It was fortunate for me that Margaret was absent during this exciting scene. When she returned, she was too much occupied with relating the pleasures she had enjoyed to think of what might have occurred in her absence.

"I am dying with impatience," she cried, "perfectly consuming with curiosity. Here is a letter from my mother, in which she says a gentleman, a particular friend of mine, is coming to the city, and that she has requested him to take charge of me back to Boston. She does not mention his name, and I have not the most remote idea who he is. She says she is very happy that her wild girl should be escorted by a person of so much dignity and worth. Dignity! I expect he is one of the ex-presidents or wise statesmen, whom Mrs. Linwood has recommended to my patronage. I have a great admiration for great men, large, tall men, men whose heads you can distinguish in a crowd and see in a distant procession. They look as if they could protect one in the day of trouble."

"Do _you_ ever think of such a day, Margaret?"

"Sometimes I do. I think more than you give me credit for. I can think more in one minute than you slow folks can in a week. Who can this be? I remember a description I admire very much. It is in some old poem of Scott's, I believe,--

'Bold, firm, and high, his stature tall,'

did something, looked like something, I have forgotten what. I know it was something grand, however."

"You must be thinking of Mr. Regulus," said I, laughing, as memory brought before me some of his inimitable _quackeries_. "He is the tallest gentleman I have ever seen, and though not very graceful, has a very imposing figure, especially in a crowd."

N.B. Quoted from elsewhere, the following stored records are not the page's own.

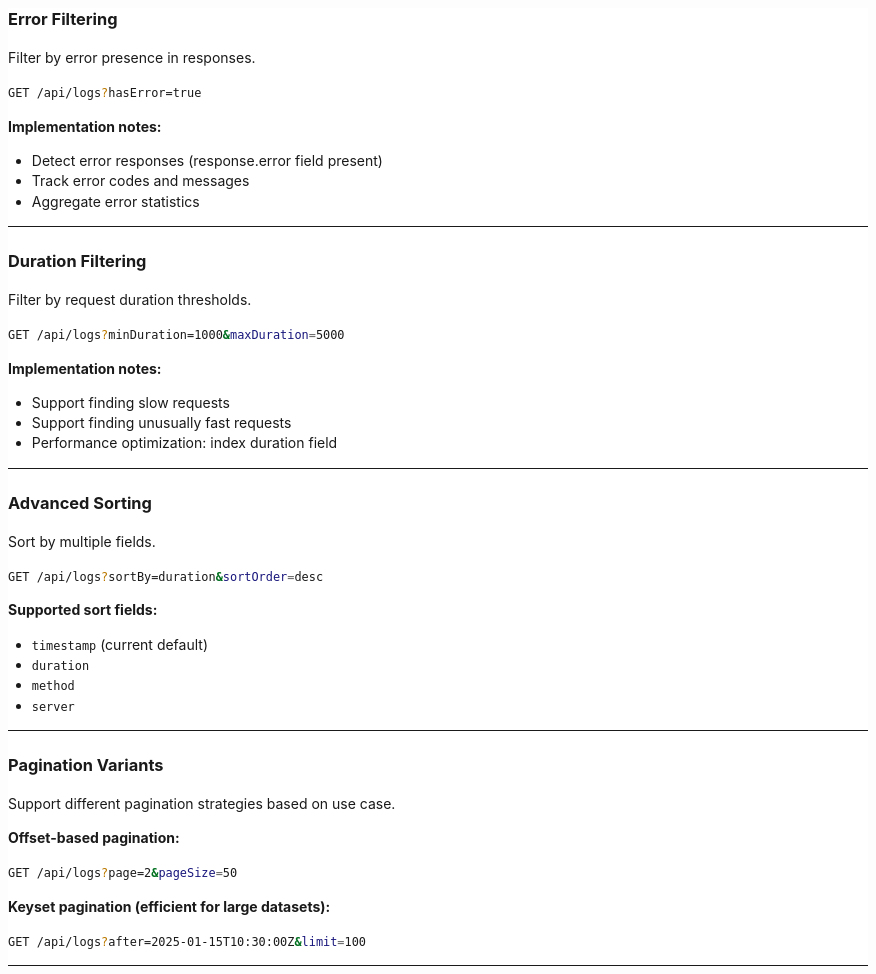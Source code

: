 
### Error Filtering

Filter by error presence in responses.

```bash
GET /api/logs?hasError=true
```

**Implementation notes:**
- Detect error responses (response.error field present)
- Track error codes and messages
- Aggregate error statistics

---

### Duration Filtering

Filter by request duration thresholds.

```bash
GET /api/logs?minDuration=1000&maxDuration=5000
```

**Implementation notes:**
- Support finding slow requests
- Support finding unusually fast requests
- Performance optimization: index duration field

---

### Advanced Sorting

Sort by multiple fields.

```bash
GET /api/logs?sortBy=duration&sortOrder=desc
```

**Supported sort fields:**
- `timestamp` (current default)
- `duration`
- `method`
- `server`

---

### Pagination Variants

Support different pagination strategies based on use case.

**Offset-based pagination:**
```bash
GET /api/logs?page=2&pageSize=50
```

**Keyset pagination (efficient for large datasets):**
```bash
GET /api/logs?after=2025-01-15T10:30:00Z&limit=100
```

---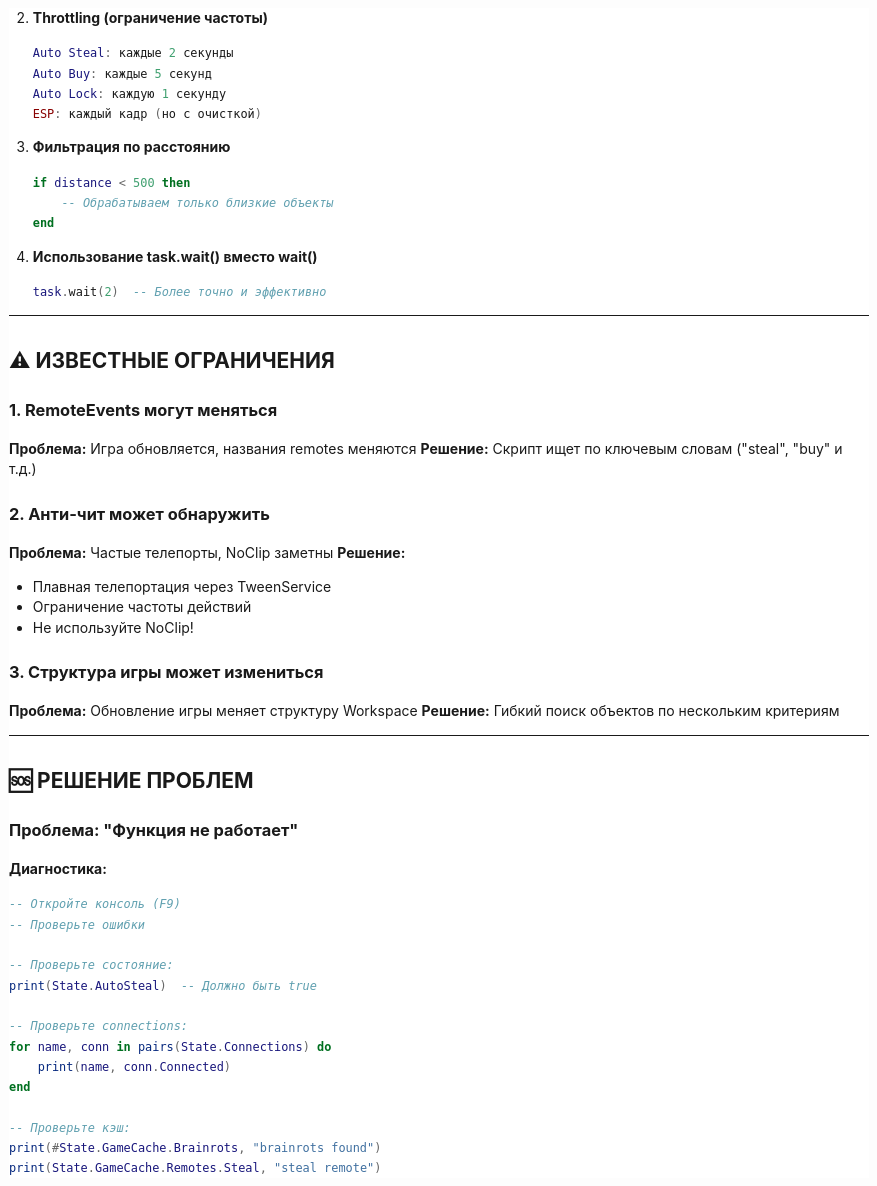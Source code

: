 2. **Throttling (ограничение частоты)**
   ```lua
   Auto Steal: каждые 2 секунды
   Auto Buy: каждые 5 секунд
   Auto Lock: каждую 1 секунду
   ESP: каждый кадр (но с очисткой)
   ```

3. **Фильтрация по расстоянию**
   ```lua
   if distance < 500 then
       -- Обрабатываем только близкие объекты
   end
   ```

4. **Использование task.wait() вместо wait()**
   ```lua
   task.wait(2)  -- Более точно и эффективно
   ```

---

## ⚠️ ИЗВЕСТНЫЕ ОГРАНИЧЕНИЯ

### 1. RemoteEvents могут меняться
**Проблема:** Игра обновляется, названия remotes меняются
**Решение:** Скрипт ищет по ключевым словам ("steal", "buy" и т.д.)

### 2. Анти-чит может обнаружить
**Проблема:** Частые телепорты, NoClip заметны
**Решение:** 
- Плавная телепортация через TweenService
- Ограничение частоты действий
- Не используйте NoClip!

### 3. Структура игры может измениться
**Проблема:** Обновление игры меняет структуру Workspace
**Решение:** Гибкий поиск объектов по нескольким критериям

---

## 🆘 РЕШЕНИЕ ПРОБЛЕМ

### Проблема: "Функция не работает"

**Диагностика:**
```lua
-- Откройте консоль (F9)
-- Проверьте ошибки

-- Проверьте состояние:
print(State.AutoSteal)  -- Должно быть true

-- Проверьте connections:
for name, conn in pairs(State.Connections) do
    print(name, conn.Connected)
end

-- Проверьте кэш:
print(#State.GameCache.Brainrots, "brainrots found")
print(State.GameCache.Remotes.Steal, "steal remote")
```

"I think Mr. Regulus one of the finest looking men I ever saw," cried Madge. "He has a head very much like Webster's, and his eyebrows are exactly like his. If he were in a conspicuous station, every one would be raving about his mountainous head and cavernous eyes and majestic figure. He is worth a dozen of _some_ people, who shall be nameless. I have no doubt he will be president of the United States, one of these days."

"I never heard you make so sensible a remark, Margaret. I thought you were amusing yourself with my respected teacher. I am glad you appreciate his uncommon merits."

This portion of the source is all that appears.